Attentif et compatissant à chacun
Ce n’est pas facile de reconnaître les soignants avec leur tenue de protection et surtout leur masque. J’essaie de les repérer à certains détails. Et avec chacun j’essaie de parler au moins rapidement de leur travail difficile. Tous m’appellent rapidement par mon prénom (pourtant pas facile à retenir). Plusieurs me laissent leur numéro de téléphone. Je m’étonne de nos bonnes relations. L’un d’eux me dit : » c’est un retour d’ascenseur » ! Et une autre m’achète mes médicaments pour le cœur quand ils sont terminés.
L’assistante sociale que je connais déjà me confie ses soucis. Et en particulier les cas les plus graves, pour que je prie pour eux. Ce que je fais. Et je partage la tristesse des parents quand j’entends les cris de détresse annonçant un décès. C’est une grande tension de vivre ainsi dans cet hôpital où la mort rode.
Relire ma vie pour grandir de cette expérience
Pendant tout ce temps, je lis lentement le livre de Lucien Favre sur François Libermann : » Un guide spirituel pour aujourd’hui ». Je médite spécialement sur l’importance du renoncement et de l’union pratique. Je prends des décisions concrètes, que j’espère être capable de tenir, personnellement et en communauté.
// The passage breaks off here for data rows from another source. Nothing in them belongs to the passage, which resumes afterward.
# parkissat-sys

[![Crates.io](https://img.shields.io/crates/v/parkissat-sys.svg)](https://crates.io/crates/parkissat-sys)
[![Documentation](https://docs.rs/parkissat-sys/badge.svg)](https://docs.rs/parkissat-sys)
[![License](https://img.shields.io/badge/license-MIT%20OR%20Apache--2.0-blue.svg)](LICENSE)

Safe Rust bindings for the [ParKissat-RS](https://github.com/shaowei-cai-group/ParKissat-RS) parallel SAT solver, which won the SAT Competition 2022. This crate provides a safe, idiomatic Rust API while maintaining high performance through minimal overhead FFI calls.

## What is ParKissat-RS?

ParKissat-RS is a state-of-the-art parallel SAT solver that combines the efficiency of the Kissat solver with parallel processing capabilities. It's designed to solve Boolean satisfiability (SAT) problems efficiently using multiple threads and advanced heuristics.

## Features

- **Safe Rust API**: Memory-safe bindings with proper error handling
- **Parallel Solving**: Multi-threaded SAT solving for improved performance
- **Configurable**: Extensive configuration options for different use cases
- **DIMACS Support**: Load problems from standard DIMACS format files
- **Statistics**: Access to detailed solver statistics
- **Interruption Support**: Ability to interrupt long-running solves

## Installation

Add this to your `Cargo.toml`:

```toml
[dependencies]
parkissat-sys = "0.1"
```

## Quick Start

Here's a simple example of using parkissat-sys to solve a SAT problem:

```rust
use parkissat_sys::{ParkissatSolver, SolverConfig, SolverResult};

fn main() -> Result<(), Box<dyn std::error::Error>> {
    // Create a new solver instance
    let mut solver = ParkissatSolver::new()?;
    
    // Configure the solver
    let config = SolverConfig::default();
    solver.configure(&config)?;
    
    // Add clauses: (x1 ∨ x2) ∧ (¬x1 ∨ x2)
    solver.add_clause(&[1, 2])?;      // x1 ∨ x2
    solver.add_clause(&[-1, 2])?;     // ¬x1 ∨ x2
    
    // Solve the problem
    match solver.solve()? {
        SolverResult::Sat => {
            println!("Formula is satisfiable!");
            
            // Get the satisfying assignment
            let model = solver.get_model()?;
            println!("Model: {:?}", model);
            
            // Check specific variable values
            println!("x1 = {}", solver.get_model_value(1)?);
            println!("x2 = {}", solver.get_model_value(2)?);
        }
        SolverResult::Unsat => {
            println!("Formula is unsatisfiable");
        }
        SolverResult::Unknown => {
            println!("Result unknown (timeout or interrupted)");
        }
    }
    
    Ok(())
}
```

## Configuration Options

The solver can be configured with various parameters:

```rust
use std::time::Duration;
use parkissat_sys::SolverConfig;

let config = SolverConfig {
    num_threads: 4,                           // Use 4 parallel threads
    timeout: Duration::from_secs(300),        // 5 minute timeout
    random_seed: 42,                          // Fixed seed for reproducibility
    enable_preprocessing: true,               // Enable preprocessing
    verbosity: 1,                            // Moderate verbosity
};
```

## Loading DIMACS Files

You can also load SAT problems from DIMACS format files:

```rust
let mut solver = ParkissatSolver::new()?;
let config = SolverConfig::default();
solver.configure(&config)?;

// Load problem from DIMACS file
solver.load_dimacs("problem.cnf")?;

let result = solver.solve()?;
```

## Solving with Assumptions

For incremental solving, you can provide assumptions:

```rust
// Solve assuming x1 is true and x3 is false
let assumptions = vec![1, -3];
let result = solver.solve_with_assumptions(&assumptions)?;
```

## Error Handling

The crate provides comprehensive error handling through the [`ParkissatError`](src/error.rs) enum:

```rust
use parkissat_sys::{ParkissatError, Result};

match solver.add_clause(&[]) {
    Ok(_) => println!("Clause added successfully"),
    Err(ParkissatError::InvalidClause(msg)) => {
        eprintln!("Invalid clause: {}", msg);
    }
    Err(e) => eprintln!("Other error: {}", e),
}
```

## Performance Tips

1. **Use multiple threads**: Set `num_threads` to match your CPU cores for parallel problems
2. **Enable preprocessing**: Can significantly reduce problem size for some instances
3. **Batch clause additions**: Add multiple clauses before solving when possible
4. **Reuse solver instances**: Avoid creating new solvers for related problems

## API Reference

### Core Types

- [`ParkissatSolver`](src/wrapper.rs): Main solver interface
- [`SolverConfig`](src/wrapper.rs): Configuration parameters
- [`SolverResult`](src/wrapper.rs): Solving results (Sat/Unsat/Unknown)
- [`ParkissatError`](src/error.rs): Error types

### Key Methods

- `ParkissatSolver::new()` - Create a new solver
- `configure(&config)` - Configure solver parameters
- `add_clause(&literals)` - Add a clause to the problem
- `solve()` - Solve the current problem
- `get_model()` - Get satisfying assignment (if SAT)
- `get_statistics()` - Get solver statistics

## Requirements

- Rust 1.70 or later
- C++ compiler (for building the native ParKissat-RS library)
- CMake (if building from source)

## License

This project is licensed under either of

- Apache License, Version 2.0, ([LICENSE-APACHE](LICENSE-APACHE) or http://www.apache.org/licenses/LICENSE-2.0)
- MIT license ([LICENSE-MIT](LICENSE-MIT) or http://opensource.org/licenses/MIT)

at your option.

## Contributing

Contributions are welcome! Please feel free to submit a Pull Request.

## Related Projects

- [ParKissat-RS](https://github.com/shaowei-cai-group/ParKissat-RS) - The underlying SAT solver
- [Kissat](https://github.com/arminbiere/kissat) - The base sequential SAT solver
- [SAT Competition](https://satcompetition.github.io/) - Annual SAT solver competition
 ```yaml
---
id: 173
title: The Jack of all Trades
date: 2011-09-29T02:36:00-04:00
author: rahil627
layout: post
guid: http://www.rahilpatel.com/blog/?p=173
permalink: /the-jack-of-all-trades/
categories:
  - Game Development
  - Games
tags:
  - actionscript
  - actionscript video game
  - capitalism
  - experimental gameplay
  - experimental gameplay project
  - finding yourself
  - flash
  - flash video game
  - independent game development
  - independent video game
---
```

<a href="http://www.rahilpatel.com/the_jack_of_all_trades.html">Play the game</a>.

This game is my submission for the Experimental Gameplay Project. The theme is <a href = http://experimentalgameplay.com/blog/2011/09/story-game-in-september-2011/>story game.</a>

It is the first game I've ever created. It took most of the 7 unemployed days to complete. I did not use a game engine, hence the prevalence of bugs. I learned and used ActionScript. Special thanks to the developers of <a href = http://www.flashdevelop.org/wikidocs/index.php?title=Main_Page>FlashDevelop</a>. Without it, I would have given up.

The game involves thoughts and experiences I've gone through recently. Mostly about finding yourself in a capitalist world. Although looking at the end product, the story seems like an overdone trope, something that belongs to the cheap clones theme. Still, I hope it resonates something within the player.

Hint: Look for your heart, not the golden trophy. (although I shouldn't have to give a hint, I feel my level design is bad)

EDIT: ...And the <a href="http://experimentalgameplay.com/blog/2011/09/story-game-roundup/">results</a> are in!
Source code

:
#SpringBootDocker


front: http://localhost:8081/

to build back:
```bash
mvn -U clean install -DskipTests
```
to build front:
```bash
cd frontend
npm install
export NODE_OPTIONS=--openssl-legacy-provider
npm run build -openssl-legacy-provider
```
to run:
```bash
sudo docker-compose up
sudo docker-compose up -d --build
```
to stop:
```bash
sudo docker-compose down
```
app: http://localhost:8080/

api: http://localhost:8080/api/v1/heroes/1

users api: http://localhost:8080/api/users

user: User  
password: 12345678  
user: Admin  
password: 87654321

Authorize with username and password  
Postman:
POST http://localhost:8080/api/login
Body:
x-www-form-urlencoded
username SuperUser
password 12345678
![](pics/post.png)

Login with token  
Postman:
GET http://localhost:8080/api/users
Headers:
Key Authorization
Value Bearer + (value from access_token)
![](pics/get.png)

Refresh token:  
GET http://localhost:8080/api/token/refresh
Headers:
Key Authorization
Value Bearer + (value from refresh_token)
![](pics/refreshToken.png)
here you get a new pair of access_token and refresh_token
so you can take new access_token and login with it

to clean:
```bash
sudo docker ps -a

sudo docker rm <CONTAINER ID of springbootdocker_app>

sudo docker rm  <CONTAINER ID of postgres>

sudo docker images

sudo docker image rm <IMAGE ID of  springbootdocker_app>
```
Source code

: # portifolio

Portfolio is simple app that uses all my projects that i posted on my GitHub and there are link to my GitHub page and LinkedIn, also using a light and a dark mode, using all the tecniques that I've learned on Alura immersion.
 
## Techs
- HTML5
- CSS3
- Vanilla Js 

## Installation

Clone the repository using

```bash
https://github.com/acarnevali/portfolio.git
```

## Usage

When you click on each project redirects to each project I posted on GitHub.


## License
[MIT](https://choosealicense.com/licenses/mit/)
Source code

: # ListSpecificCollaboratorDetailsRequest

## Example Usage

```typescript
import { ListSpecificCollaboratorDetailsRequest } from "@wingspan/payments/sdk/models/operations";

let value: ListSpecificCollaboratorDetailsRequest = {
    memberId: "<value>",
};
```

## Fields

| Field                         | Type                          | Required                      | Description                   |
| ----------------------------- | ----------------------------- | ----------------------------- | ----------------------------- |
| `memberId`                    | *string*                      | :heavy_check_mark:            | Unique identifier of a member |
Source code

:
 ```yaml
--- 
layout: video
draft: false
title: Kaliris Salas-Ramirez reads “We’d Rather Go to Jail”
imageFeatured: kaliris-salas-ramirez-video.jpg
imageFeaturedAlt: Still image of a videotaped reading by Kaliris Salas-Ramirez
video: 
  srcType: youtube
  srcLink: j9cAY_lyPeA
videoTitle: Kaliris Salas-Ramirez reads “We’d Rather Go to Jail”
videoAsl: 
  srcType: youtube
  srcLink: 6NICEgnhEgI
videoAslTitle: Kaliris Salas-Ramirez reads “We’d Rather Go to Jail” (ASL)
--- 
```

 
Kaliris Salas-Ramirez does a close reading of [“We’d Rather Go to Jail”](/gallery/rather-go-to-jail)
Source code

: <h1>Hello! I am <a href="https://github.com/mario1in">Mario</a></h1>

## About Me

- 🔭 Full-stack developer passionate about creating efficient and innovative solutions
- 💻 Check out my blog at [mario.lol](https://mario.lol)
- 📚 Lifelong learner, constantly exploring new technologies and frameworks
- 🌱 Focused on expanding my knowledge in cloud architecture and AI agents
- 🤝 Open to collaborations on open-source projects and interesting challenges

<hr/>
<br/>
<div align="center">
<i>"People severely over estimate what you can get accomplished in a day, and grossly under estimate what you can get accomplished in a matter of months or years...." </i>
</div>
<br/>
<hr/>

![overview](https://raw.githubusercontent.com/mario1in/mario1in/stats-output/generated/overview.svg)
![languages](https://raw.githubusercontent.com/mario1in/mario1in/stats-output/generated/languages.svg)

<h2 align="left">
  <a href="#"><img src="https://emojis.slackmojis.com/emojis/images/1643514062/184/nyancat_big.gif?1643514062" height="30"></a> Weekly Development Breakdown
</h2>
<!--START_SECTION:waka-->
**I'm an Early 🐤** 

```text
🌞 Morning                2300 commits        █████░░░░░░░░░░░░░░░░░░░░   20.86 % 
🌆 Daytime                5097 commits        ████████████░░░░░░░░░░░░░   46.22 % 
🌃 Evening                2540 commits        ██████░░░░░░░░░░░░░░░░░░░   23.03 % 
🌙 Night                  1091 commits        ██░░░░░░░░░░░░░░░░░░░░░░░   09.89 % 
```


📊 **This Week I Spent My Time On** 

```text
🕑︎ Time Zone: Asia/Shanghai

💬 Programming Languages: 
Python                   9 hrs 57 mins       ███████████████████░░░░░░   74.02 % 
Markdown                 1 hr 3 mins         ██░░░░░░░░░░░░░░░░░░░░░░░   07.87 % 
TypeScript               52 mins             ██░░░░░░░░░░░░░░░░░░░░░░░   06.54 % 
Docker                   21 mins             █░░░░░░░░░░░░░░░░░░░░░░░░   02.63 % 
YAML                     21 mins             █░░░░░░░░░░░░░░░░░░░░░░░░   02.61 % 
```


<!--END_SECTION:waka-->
Je crois que c’est ainsi l’une des meilleures retraites que j’ai faites.
Les visites ne sont pas autorisées bien sûr, mais j’ai mon téléphone, et la responsable de l’hôpital me prend un abonnement pour un mois. Je peux donc appeler sans problème, partager ce que je vis et accueillir avec joie ce que vivent confrères et amis. Je découvre ainsi des tas d’amitiés cachées, et aussi d’attentes et de besoins jusqu’à maintenant non exprimés, en regrettant d’être trop souvent passé à côté, me laissant trop prendre par les activités. Il me faudra être plus attentif à l’avenir.
Pendant tout ce temps, j’essaie de développer en moi deux sentiments : la confiance dans ceux qui me soignent, car j’ai souvent de la peine à faire confiance à ceux avec qui je suis engagé. Et la patience : ce n’est pas mon fort, et trois semaines sous oxygène c’est long. Surtout que je devais retourner en Côte d’Ivoire pour continuer mes contacts de l’année dernière et surtout participer à l’ordination sacerdotale de notre premier confère ivoirien, que je suis depuis plusieurs années. Nous avions beaucoup sympathisé avec ses parents, sa paroisse et ses amis de Bouaké. Je ne pourrai pas assister non plus à l’ordination de nos cinq nouveaux diacres, ici à Dakar. J’offre cela au Seigneur.
La prière et l’action de grâce : soutien indéfectible
Qu’est-ce que je retiens de tout cela ? D’abord en tant qu’aumônier d’hôpital, le fait d’être « de l’autre côté de la barrière » va beaucoup m’aider à mieux comprendre les malades, leurs familles et le personnel de santé. Je sens plus qu’avant l’importance de l’amitié et du partage dans les petites choses de la vie. Et l’importance de la prière dans l’action de grâces. Cette maladie, avec les risques encourus a été une bénédiction et l’occasion d’un nouveau départ, même s’il me faut d’abord bien me reposer pour retrouver des forces.